→ **Task goal**
Every record needs to be restated word for word.
[Opening Provided information section]
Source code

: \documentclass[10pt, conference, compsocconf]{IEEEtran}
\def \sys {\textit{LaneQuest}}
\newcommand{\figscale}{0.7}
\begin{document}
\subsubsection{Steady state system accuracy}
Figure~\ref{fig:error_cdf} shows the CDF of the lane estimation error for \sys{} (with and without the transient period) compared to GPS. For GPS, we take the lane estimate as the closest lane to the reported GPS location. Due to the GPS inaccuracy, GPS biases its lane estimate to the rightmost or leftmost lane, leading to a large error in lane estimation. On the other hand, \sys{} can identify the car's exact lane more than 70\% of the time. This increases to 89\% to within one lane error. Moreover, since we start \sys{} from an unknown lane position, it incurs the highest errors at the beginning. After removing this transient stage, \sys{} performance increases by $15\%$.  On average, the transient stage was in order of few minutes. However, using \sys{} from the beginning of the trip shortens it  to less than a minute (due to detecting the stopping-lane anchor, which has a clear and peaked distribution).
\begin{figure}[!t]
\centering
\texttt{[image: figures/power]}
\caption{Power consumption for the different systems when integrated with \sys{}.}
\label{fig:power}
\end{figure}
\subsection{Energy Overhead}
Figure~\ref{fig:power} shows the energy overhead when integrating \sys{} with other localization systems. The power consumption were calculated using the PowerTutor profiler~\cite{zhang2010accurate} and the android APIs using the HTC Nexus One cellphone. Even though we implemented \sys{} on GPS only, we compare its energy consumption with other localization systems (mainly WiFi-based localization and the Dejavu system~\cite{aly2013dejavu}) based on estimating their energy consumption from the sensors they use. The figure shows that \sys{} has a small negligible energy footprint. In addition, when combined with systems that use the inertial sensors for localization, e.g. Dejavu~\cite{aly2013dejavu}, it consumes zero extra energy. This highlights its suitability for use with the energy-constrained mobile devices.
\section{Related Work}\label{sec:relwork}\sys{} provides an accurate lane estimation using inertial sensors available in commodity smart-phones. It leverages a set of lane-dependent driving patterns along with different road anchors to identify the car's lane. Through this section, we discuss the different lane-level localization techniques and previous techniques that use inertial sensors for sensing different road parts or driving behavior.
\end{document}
[Closing Provided information section]
→ **Solution for this exercise**
Source code

: \documentclass[10pt, conference, compsocconf]{IEEEtran}
\def \sys {\textit{LaneQuest}}
\newcommand{\figscale}{0.7}
\begin{document}
\subsubsection{Steady state system accuracy}
Figure~\ref{fig:error_cdf} shows the CDF of the lane estimation error for \sys{} (with and without the transient period) compared to GPS. For GPS, we take the lane estimate as the closest lane to the reported GPS location. Due to the GPS inaccuracy, GPS biases its lane estimate to the rightmost or leftmost lane, leading to a large error in lane estimation. On the other hand, \sys{} can identify the car's exact lane more than 70\% of the time. This increases to 89\% to within one lane error. Moreover, since we start \sys{} from an unknown lane position, it incurs the highest errors at the beginning. After removing this transient stage, \sys{} performance increases by $15\%$.  On average, the transient stage was in order of few minutes. However, using \sys{} from the beginning of the trip shortens it  to less than a minute (due to detecting the stopping-lane anchor, which has a clear and peaked distribution).
\begin{figure}[!t]
\centering
\texttt{[image: figures/power]}
\caption{Power consumption for the different systems when integrated with \sys{}.}
\label{fig:power}
\end{figure}
\subsection{Energy Overhead}
Figure~\ref{fig:power} shows the energy overhead when integrating \sys{} with other localization systems. The power consumption were calculated using the PowerTutor profiler~\cite{zhang2010accurate} and the android APIs using the HTC Nexus One cellphone. Even though we implemented \sys{} on GPS only, we compare its energy consumption with other localization systems (mainly WiFi-based localization and the Dejavu system~\cite{aly2013dejavu}) based on estimating their energy consumption from the sensors they use. The figure shows that \sys{} has a small negligible energy footprint. In addition, when combined with systems that use the inertial sensors for localization, e.g. Dejavu~\cite{aly2013dejavu}, it consumes zero extra energy. This highlights its suitability for use with the energy-constrained mobile devices.
\section{Related Work}\label{sec:relwork}\sys{} provides an accurate lane estimation using inertial sensors available in commodity smart-phones. It leverages a set of lane-dependent driving patterns along with different road anchors to identify the car's lane. Through this section, we discuss the different lane-level localization techniques and previous techniques that use inertial sensors for sensing different road parts or driving behavior.
\end{document}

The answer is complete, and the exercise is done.